[Dataset entries]

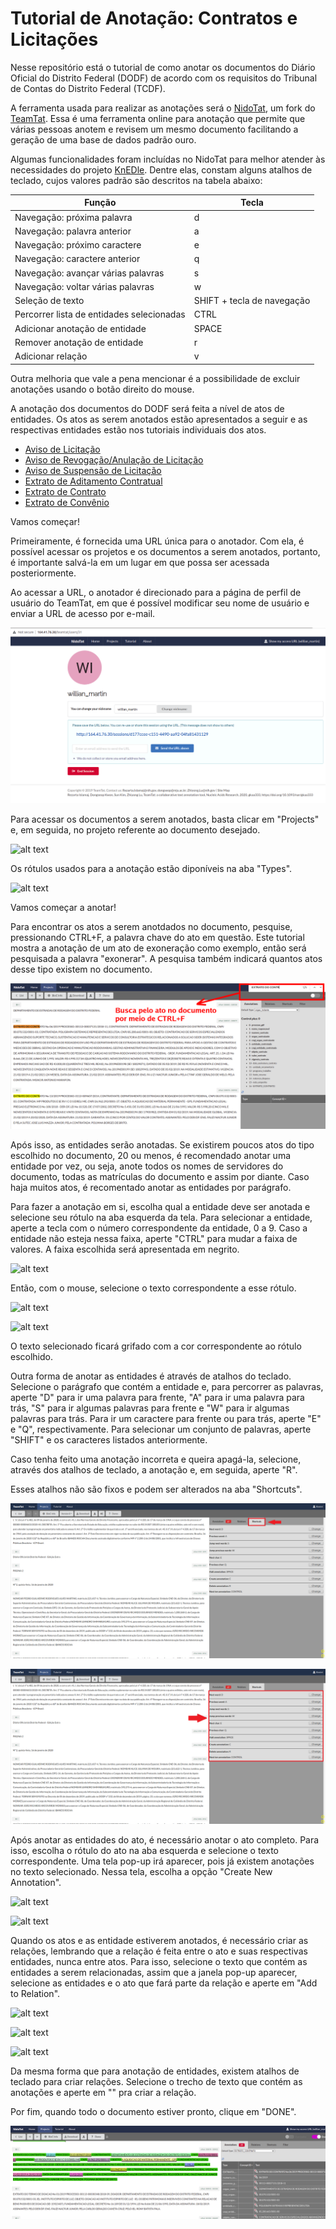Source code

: # Tutorial de Anotação: Contratos e Licitações

Nesse repositório está o tutorial de como anotar os documentos do Diário Oficial do Distrito Federal (DODF) de acordo com os requisitos do Tribunal de Contas do Distrito Federal (TCDF).

A ferramenta usada para realizar as anotações será o [NidoTat](http://nido.cic.unb.br/), um fork do [TeamTat](https://www.teamtat.org/). Essa é uma ferramenta online para anotação que permite que várias pessoas anotem e revisem um mesmo documento facilitando a geração de uma base de dados padrão ouro.

Algumas funcionalidades foram incluídas no NidoTat para melhor atender às necessidades do projeto [KnEDle](https://unb-knedle.github.io/nido.html). Dentre elas, constam alguns atalhos de teclado, cujos valores padrão são descritos na tabela abaixo:

Função | Tecla
------- | -------
Navegação: próxima palavra | d
Navegação: palavra anterior | a
Navegação: próximo caractere | e
Navegação: caractere anterior | q
Navegação: avançar várias palavras | s
Navegação: voltar várias palavras | w
Seleção de texto | SHIFT + tecla de navegação
Percorrer lista de entidades selecionadas | CTRL
Adicionar anotação de entidade | SPACE
Remover anotação de entidade | r
Adicionar relação | v

Outra melhoria que vale a pena mencionar é a possibilidade de excluir anotações usando o botão direito do mouse.

A anotação dos documentos do DODF será feita a nível de atos de entidades. Os atos as serem anotados estão apresentados a seguir e as respectivas entidades estão nos tutoriais individuais dos atos.

*   [Aviso de Licitação](aviso_licitacao/README.md)
*   [Aviso de Revogação/Anulação de Licitação](aviso_revogacao_anulacao_licitacao/README.md)
*   [Aviso de Suspensão de Licitação](aviso_suspensao_licitacao/README.md)
*   [Extrato de Aditamento Contratual](extrato_aditamento_contratual/README.md)
*   [Extrato de Contrato](extrato_contrato/README.md)
*   [Extrato de Convênio](extrato_convenio/README.md)


Vamos começar!

Primeiramente, é fornecida uma URL única para o anotador. Com ela, é possível acessar os projetos e os documentos a serem anotados, portanto, é importante salvá-la em um lugar em que possa ser acessada posteriormente.

Ao acessar a URL, o anotador é direcionado para a página de perfil de usuário do TeamTat, em que é possível modificar seu nome de usuário e enviar a URL de acesso por e-mail.

![alt text](imagens/profile.PNG "Perfil de usuário")

Para acessar os documentos a serem anotados, basta clicar em "Projects" e, em seguida, no projeto referente ao documento desejado.

![alt text](imagens/project.PNG "Projetos")

Os rótulos usados para a anotação estão diponíveis na aba "Types".

![alt text](imagens/types.PNG "Rótulos dos atos e entidades")

Vamos começar a anotar!

Para encontrar os atos a serem anotdados no documento, pesquise, pressionando CTRL+F, a palavra chave do ato em questão. Este tutorial mostra a anotação de um ato de exoneração como exemplo, então será pesquisada a palavra "exonerar". A pesquisa também indicará quantos atos desse tipo existem no documento.

![alt text](imagens/ctrlF.PNG "Busca Global")

Após isso, as entidades serão anotadas. Se existirem poucos atos do tipo escolhido no documento, 20 ou menos, é recomendado anotar uma entidade por vez, ou seja, anote todos os nomes de servidores do documento,  todas as matrículas do documento e assim por diante. Caso haja muitos atos, é recomentado anotar as entidades por parágrafo.

Para fazer a anotação em si, escolha qual a entidade deve ser anotada e selecione seu rótulo na aba esquerda da tela. Para selecionar a entidade, aperte a tecla com o número correspondente da entidade, 0 a 9. Caso a entidade não esteja nessa faixa, aperte "CTRL" para mudar a faixa de valores. A faixa escolhida será apresentada em negrito.

![alt text](imagens/entidades-tec.png "Entidades")

Então, com o mouse, selecione o texto correspondente a esse rótulo.

![alt text](imagens/rotulo.png "Rótulo selecionado")

![alt text](imagens/entidade-1.PNG "Texto selecioando e entidade anotada")

O texto selecionado ficará grifado com a cor correspondente ao rótulo escolhido.

Outra forma de anotar as entidades é através de atalhos do teclado. Selecione o parágrafo que contém a entidade e, para percorrer as palavras, aperte "D" para ir uma palavra para frente, "A" para ir uma palavra para trás, "S" para ir algumas palavras para frente e "W" para ir algumas palavras para trás. Para ir um caractere para frente ou para trás, aperte "E" e "Q", respectivamente. Para selecionar um conjunto de palavras, aperte "SHIFT" e os caracteres listados anteriormente.

Caso tenha feito uma anotação incorreta e queira apagá-la, selecione, através dos atalhos de teclado, a anotação e, em seguida, aperte "R".

Esses atalhos não são fixos e podem ser alterados na aba "Shortcuts".

![alt text](imagens/shortcuts-aba.png "Aba de atalhos")

![alt text](imagens/shortcuts.png "Atalhos")

Após anotar as entidades do ato, é necessário anotar o ato completo. Para isso, escolha o rótulo do ato na aba esquerda e selecione o texto correspondente. Uma tela pop-up irá aparecer, pois já existem anotações no texto selecionado. Nessa tela, escolha a opção "Create New Annotation".

![alt text](imagens/popup.PNG "Tela para selecionar nova anotação")

![alt text](imagens/ato.PNG "Ato anotado com suas entidades")

Quando os atos e as entidade estiverem anotados, é necessário criar as relações, lembrando que a relação é feita entre o ato e suas respectivas entidades, nunca entre atos. Para isso, selecione o texto que contém as entidades a serem relacionadas, assim que a janela pop-up aparecer, selecione as entidades e o ato que fará parte da relação e aperte em "Add to Relation".

![alt text](imagens/relacao-types.png "Selecionar as entidades e o ato que farão parte da relação")

![alt text](imagens/relacao-1.PNG "Criar a relação")

![alt text](imagens/relacao-2.PNG "Relação pronta")

Da mesma forma que para anotação de entidades, existem atalhos de teclado para criar relações. Selecione o trecho de texto que contém as anotações e aperte em "" pra criar a relação.

Por fim, quando todo o documento estiver pronto, clique em "DONE".

![alt text](imagens/done.PNG "Documento pronto")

What you have to do: Whenever the string "SHIFT" turns up in a line of the data, copy that line.

Result for this task:
Seleção de texto | SHIFT + tecla de navegação
Outra forma de anotar as entidades é através de atalhos do teclado. Selecione o parágrafo que contém a entidade e, para percorrer as palavras, aperte "D" para ir uma palavra para frente, "A" para ir uma palavra para trás, "S" para ir algumas palavras para frente e "W" para ir algumas palavras para trás. Para ir um caractere para frente ou para trás, aperte "E" e "Q", respectivamente. Para selecionar um conjunto de palavras, aperte "SHIFT" e os caracteres listados anteriormente.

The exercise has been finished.